For convenience, I've linked titles to
Amazon.com,
though if you have a good local book store I
would certainly recommend keeping them in business. Book stores,
like bike shops, are part of the soul of a community, usually run
by underpaid devotees who find the fastest route to a small
fortune is to start business with a large one. Still, Amazon is
very fast, has excellent selection, and beats the pants off of chain
bookstores in the mall.
For the books that are out of print, you might want to try an on-line used
book search engine like
Alibris
that links the inventories of many used book stores around the world -- if you
can't support your local book store, you can at least support someone else's.

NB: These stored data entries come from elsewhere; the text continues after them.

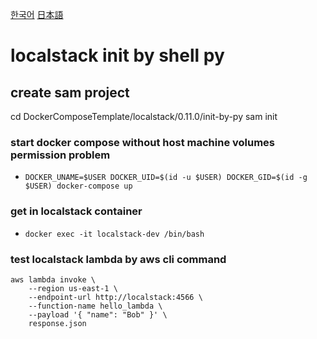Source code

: [한국어](README.kr.md)
[日本語](README.jp.md)
# localstack init by shell py

## create sam project
cd DockerComposeTemplate/localstack/0.11.0/init-by-py
sam init


### start docker compose without host machine volumes permission problem
- `DOCKER_UNAME=$USER DOCKER_UID=$(id -u $USER) DOCKER_GID=$(id -g $USER) docker-compose up`

### get in localstack container
- `docker exec -it localstack-dev /bin/bash`

### test localstack lambda by aws cli command
```
aws lambda invoke \
	--region us-east-1 \
	--endpoint-url http://localstack:4566 \
    --function-name hello_lambda \
    --payload '{ "name": "Bob" }' \
    response.json
```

I frequently get requests from people to add books to this list.
Sometimes authors, sometimes publishers, sometimes enthusiastic readers.
But this contains only books that I have read and enjoyed. So if you
think I'll like your book,
Email me, and if I haven't read
it I'll give it a try, I'm always looking for good new books!

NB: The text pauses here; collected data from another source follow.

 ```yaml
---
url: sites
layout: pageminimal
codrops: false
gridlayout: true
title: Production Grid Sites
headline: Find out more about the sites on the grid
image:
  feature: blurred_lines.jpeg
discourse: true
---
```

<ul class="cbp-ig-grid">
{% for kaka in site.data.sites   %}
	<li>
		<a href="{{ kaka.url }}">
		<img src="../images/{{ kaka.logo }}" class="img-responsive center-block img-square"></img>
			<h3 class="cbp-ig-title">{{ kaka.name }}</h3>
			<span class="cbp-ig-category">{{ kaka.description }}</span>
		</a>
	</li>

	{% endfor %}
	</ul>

The Books, In No Particular Order
-
Around the World on a Bicycle
by Thomas Stevens. The great-grandaddy of bicycle touring
books, both interesting and entertaining if you can get past
the author's character. Thomas Stevens was a man of his
times, and his book shows it -- he shoots vicious goslings
for fun, derides foreign cultures, indulges in racial and
ethnic stereotypes, etc.
On the other hand, he rode across the United
States, and then around the world, on a pennyfarthing,
beginning in 1884. And he wrote about it in quite
literate, perhaps even purple, prose. You don't have to
agree with his views of others to enjoy the saga of his
travels, any more than you have to approve of plunder and
pillage to enjoy stories of Vikings or pirates.
The current edition is missing two pages at the start
of Volume II. I was lucky enough to receive a copy of these
missing pages from Gary Young, and I've typed them in as
HTML, which you can find here.
-
Two Wheels North: Bicycling the West Coast in 1909
by Victor McDaniel, Ray Francisco, and Evelyn McDaniel Gibb.

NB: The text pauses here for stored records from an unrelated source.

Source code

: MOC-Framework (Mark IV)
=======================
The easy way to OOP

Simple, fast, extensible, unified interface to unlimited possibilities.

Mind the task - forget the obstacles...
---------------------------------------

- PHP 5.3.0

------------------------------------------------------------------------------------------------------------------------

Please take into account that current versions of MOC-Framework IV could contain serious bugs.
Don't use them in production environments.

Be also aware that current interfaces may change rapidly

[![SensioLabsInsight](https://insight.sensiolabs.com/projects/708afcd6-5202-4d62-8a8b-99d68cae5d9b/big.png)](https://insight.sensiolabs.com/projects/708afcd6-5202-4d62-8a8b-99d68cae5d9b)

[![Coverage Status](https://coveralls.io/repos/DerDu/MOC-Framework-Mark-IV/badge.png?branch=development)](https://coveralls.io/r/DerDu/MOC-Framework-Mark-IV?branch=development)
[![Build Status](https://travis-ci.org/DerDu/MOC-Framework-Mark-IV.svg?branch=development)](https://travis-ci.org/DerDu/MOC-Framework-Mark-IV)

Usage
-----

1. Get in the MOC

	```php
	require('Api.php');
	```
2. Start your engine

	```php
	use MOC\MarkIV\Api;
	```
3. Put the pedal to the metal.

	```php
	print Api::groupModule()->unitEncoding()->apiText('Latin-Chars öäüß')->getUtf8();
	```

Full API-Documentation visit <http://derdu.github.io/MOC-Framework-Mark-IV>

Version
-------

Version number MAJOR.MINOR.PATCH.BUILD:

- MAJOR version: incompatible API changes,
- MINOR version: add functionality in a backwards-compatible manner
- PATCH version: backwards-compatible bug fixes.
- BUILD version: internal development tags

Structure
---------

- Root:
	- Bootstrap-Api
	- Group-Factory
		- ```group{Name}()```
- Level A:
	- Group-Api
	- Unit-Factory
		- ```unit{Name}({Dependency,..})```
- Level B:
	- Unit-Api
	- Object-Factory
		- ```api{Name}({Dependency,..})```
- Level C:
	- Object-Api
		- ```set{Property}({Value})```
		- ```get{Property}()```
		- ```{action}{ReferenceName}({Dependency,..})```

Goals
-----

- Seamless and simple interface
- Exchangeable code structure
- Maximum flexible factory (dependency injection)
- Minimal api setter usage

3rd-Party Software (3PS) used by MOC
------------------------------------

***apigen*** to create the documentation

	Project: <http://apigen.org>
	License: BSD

Two decades after Thomas Stevens, bicycle travel was still a
risky endeavor, and hardly what most parents would want
their teenage sons to attempt. Yet that's just what
McDaniel and Francisco did, bicycling from California to the
Alaska-Yukon-Pacific Exposition in Seattle. Despite
injuries that would send most modern tourists to the ER and
then back home, and without enough money to take the train
home if their ride failed, these two boys grew up on that
ride, seeing more in one summer than most people do in a
lifetime. It surely puts today's paved Pacific Coast Route
in a different light.
As a third-generation Vashon Island resident, I first
bought this book because of its local connections, Victor
McDaniel and Evelyn McDaniel Gibb having been fellow
islanders. But it's now one of my favorite recommendations
for anyone looking for more adventurous touring stories.
-
Miles from Nowhere: A Round the World Bicycle Adventure
by Barbara Savage. Inspired by the idea of bicycle touring but with
no experience, a young couple decide to put their professional
lives on hold, their belongings in storage, and take off around
the world. Too busy to even test ride their 10-speed bikes with
touring gear, they never rode their bikes with panniers until the
day they started their tour, grossly overloaded but charged with
enthusiasm that sees them through two years.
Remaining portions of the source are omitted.